Once we access the web page, a brief and explanatory message appears presentation entitled Commemorating Rafael, to then quickly invite us to navigate through these universal works.

Content is organized into 11 image boards, for each of the countries, that are compiled and presented at the top of the page in the form of a cursor bar, subdivided into sections of different sizes depending on the number of existing tables and frescoes in each nation. The segment corresponding to Italy (which houses 40 of his 145 works) is visibly longer than that of, for example, Brazil, which with a single work looks more like a point than a line.

In each board there is the possibility either to click on the image that most attracts our attention or to filter the search (at the bottom of the page) according to the city or the art gallery or pinacoteca in which the original works are exhibited.

Once our choice is made, when clicking on it, it is displayed in a very visual and structured way a sheet with much more precise details, such as the material, the size, the year of creation and the artistic period of Raphael to which it belongs: early years, Florentine period or Roman period.

Are you able to see the six fingers to San José

Are you able to see the six fingers of Saint Joseph?

I, who #stayhome like you, have chosen to 'travel' to the Brera Pinacoteca, in Milan, to observe in detail the six fingers –which represented a sixth sense– that Raphael painted on the foot of Saint Joseph in The Betrothal of the Virgin (something that he would repeat ten years later, in 1514, in the hand of Pope Sixtus IV of the Sistine Madonna, kept in the Gallery of Old Master Paintings in Dresden).

I have also been amazed at the disturbing portrait that the painter and sculptor made of Julius II and which is exhibited at the National Gallery in London. So intimate, so real, so unpapal.

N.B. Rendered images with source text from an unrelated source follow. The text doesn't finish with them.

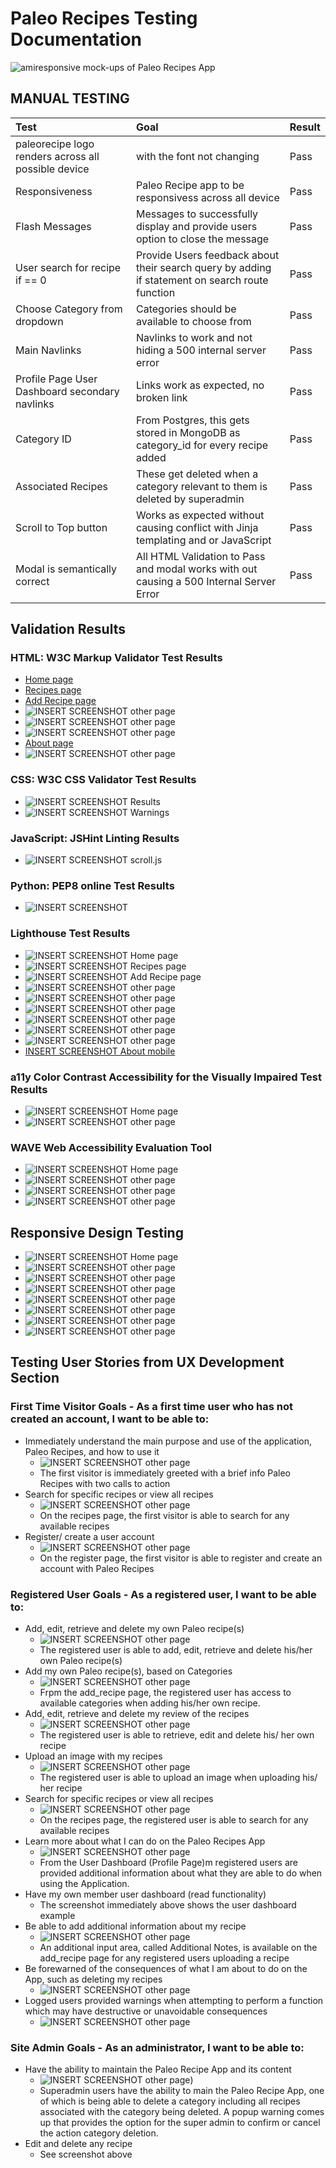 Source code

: # Paleo Recipes Testing Documentation

![amiresponsive mock-ups of Paleo Recipes App](documentation/testing/paleo-recipes.png)


## MANUAL TESTING
| Test| Goal | Result |
| :--- | :--- | :--- |
| paleorecipe logo renders across all possible device | with the font not changing | Pass |
| Responsiveness | Paleo Recipe app to be responsivess across all device | Pass |
| Flash Messages | Messages to successfully display and provide  users option to close the message | Pass |
| User search for recipe if == 0 | Provide Users feedback about their search query by adding if statement on search route function | Pass |
| Choose Category from dropdown | Categories should be available to choose from | Pass |
| Main Navlinks | Navlinks to work and not hiding a 500 internal server error | Pass |
| Profile Page User Dashboard secondary navlinks | Links work as expected, no broken link | Pass |
| Category ID | From Postgres, this gets stored in MongoDB as category_id for every recipe added | Pass |
| Associated Recipes | These get deleted when a category relevant to them is deleted by superadmin | Pass |
| Scroll to Top button | Works as expected without causing conflict with Jinja templating and or JavaScript | Pass |
| Modal is semantically correct | All HTML Validation to Pass and modal works with out causing a 500 Internal Server Error | Pass |


## Validation Results
### HTML: W3C Markup Validator Test Results
* [Home page](/documentation/validation/index-html-validation.png)
* [Recipes page](/documentation/validation/recipes-html-validation.png)
* [Add Recipe page](/documentation/validation/add-recipe-html-validation.png)
* ![INSERT SCREENSHOT other page](/documentation/validation/nu-html-categories.webp)
* ![INSERT SCREENSHOT other page](/documentation/validation/nu-html-register.webp)
* ![INSERT SCREENSHOT other page](/documentation/validation//nu-html-login.webp)
* [About page](/documentation/validation/about-html-validation.png)
* ![INSERT SCREENSHOT other page](/documentation/validation/nu-html-profile.webp)
### CSS: W3C CSS Validator Test Results
* ![INSERT SCREENSHOT Results](/documentation/validation/css-validation.webp)
* ![INSERT SCREENSHOT Warnings](/documentation/validation/css-warnings.webp)
### JavaScript: JSHint Linting Results
* ![INSERT SCREENSHOT scroll.js](/documentation/validation/jshint-validation.webp)
### Python: PEP8 online Test Results
* ![INSERT SCREENSHOT](/documentation/testing/pep8online.png)
### Lighthouse Test Results
* ![INSERT SCREENSHOT Home page](/documentation/testing/index-lighthouse-desktop.png)
* ![INSERT SCREENSHOT Recipes page](/documentation/testing/recipes-lighthouse-desktop.png)
* ![INSERT SCREENSHOT Add Recipe page](/documentation/testing/add-recipe-lighthouse-desktop.png)
* ![INSERT SCREENSHOT other page](/documentation/testing/lighthouse-add-recipe.webp)
* ![INSERT SCREENSHOT other page](/documentation/testing/lighthouse-profile.webp)
* ![INSERT SCREENSHOT other page](/documentation/testing/lighthouse-recipes.webp)
* ![INSERT SCREENSHOT other page](/documentation/testing/lighthouse-categories.webp)
* ![INSERT SCREENSHOT other page](/documentation/testing/lighthouse-recipes.webp)
* ![INSERT SCREENSHOT other page](/documentation/testing/lighthouse-recipes.webp)
* [INSERT SCREENSHOT About mobile](/documentation/validation/about-lighthouse-mobile.png)
### a11y Color Contrast Accessibility for the Visually Impaired Test Results
* ![INSERT SCREENSHOT Home page](/documentation/testing/a11y-color-contrast-index.png)
* ![INSERT SCREENSHOT other page](/documentation/testing/a11y-color-contrast-recipes.png)
### WAVE Web Accessibility Evaluation Tool
* ![INSERT SCREENSHOT Home page](/documentation/validation/homepage-web-accessibility-test-summary.png)
* ![INSERT SCREENSHOT other page](/documentation/validation/homepage-web-accessibility-test.png)
* ![INSERT SCREENSHOT other page](/documentation/validation/recipes-web-accessibility-test-summary.png)
* ![INSERT SCREENSHOT other page](/documentation/validation/search-recipes-web-accessibility-summary.png)

## Responsive Design Testing
* ![INSERT SCREENSHOT Home page](/documentation/testing/responsiveness-1.png)
* ![INSERT SCREENSHOT other page](/documentation/testing/responsiveness-2.png)
* ![INSERT SCREENSHOT other page](/documentation/testing/responsiveness-3.png)
* ![INSERT SCREENSHOT other page](/documentation/testing/responsiveness-4.png)
* ![INSERT SCREENSHOT other page](/documentation/testing/responsiveness-5.png)
* ![INSERT SCREENSHOT other page](/documentation/testing/responsiveness-6.png)
* ![INSERT SCREENSHOT other page](/documentation/testing/responsiveness-7.png)
* ![INSERT SCREENSHOT other page](/documentation/testing/responsiveness-8.png)

## Testing User Stories from UX Development Section
### First Time Visitor Goals - As a first time user who has not created an account, I want to be able to:
* Immediately understand the main purpose and use of the application, Paleo Recipes, and how to use it
    * ![INSERT SCREENSHOT other page](/documentation/user-stories/user-story-1.png)
    * The first visitor is immediately greeted with a brief info Paleo Recipes with two calls to action
* Search for specific recipes or view all recipes
    * ![INSERT SCREENSHOT other page](/documentation/user-stories/user-story-2.png)
    * On the recipes page, the first visitor is able to search for any available recipes
* Register/ create a user account
    * ![INSERT SCREENSHOT other page](/documentation/user-stories/user-story-3.png)
     * On the register page, the first visitor is able to register and create an account with Paleo Recipes

### Registered User Goals - As a registered user, I want to be able to:
* Add, edit, retrieve and delete my own Paleo recipe(s)
    * ![INSERT SCREENSHOT other page](/documentation/user-stories/user-story-4.png)
    * The registered user is able to add, edit, retrieve and delete his/her own Paleo recipe(s)
* Add my own Paleo recipe(s), based on Categories
    * ![INSERT SCREENSHOT other page](/documentation/user-stories/user-story-5.png)
    * Frpm the add_recipe page, the registered user has access to available categories when adding his/her own recipe.
* Add, edit, retrieve and delete my review of the recipes
    * ![INSERT SCREENSHOT other page](/documentation/user-stories/user-story-6.png)
    * The registered user is able to retrieve, edit and delete his/ her own recipe
* Upload an image with my recipes
    * ![INSERT SCREENSHOT other page](/documentation/user-stories/user-story-7.png)
    * The registered user is able to upload an image when uploading his/ her recipe
* Search for specific recipes or view all recipes
    * ![INSERT SCREENSHOT other page](/documentation/user-stories/user-story-2.png)
    * On the recipes page, the registered user is able to search for any available recipes
* Learn more about what I can do on the Paleo Recipes App
    * ![INSERT SCREENSHOT other page](/documentation/user-stories/user-story-8.png)
    * From the User Dashboard (Profile Page)m registered users are provided additional information about what they are able to do when using the Application.
* Have my own member user dashboard (read functionality)
    * The screenshot immediately above shows the user dashboard example
* Be able to add additional information about my recipe
    * ![INSERT SCREENSHOT other page](/documentation/user-stories/user-story-9.png)
    * An additional input area, called Additional Notes, is available on the add_recipe page for any registered users uploading a recipe
* Be forewarned of the consequences of what I am about to do on the App, such as deleting my recipes
    * ![INSERT SCREENSHOT other page](/documentation/user-stories/user-story-9.png)
* Logged users provided warnings when attempting to perform a function which may have destructive or unavoidable consequences
    * ![INSERT SCREENSHOT other page](/documentation/user-stories/user-story-10.png)

### Site Admin Goals - As an administrator, I want to be able to:
* Have the ability to maintain the Paleo Recipe App and its content
    * ![INSERT SCREENSHOT other page](/documentation/user-stories/user-story-11.png))
    * Superadmin users have the ability to main the Paleo Recipe App, one of which is being able to delete a category including all  recipes associated with the category being deleted. A popup warning comes up that provides the option for the super admin to confirm or cancel the action category deletion.
* Edit and delete any recipe
    * See screenshot above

And I have not been able to close the website of the virtual museum without first recreating myself in the image (and history) of The Transfiguration, Raphael's unfinished painting. I imagine a Sanzio, as the artist was surnamed – immersed in a pictorial competition against Sebastiano del Piombo concocted by the cardinal and patron Julio de Médici – bringing out the best of himself, his best strokes, his most complex composition, his most dramatic effects and expressive.

As if Rafael knew deep down that this was going to be his last work -finally finished by one of his students-, the one that would end presiding over his own funeral held in the Roman Pantheon, where his remains rest today next to the epitaph: "This is the tomb of Raphael, in whose life Mother Nature feared being defeated by him and at whose death she also died."

And you, to which country do you plan to 'travel' today to carefully observe the works of the Renaissance genius?

Raphael's tomb in the Roman Pantheon.

Raphael's tomb in the Roman Pantheon.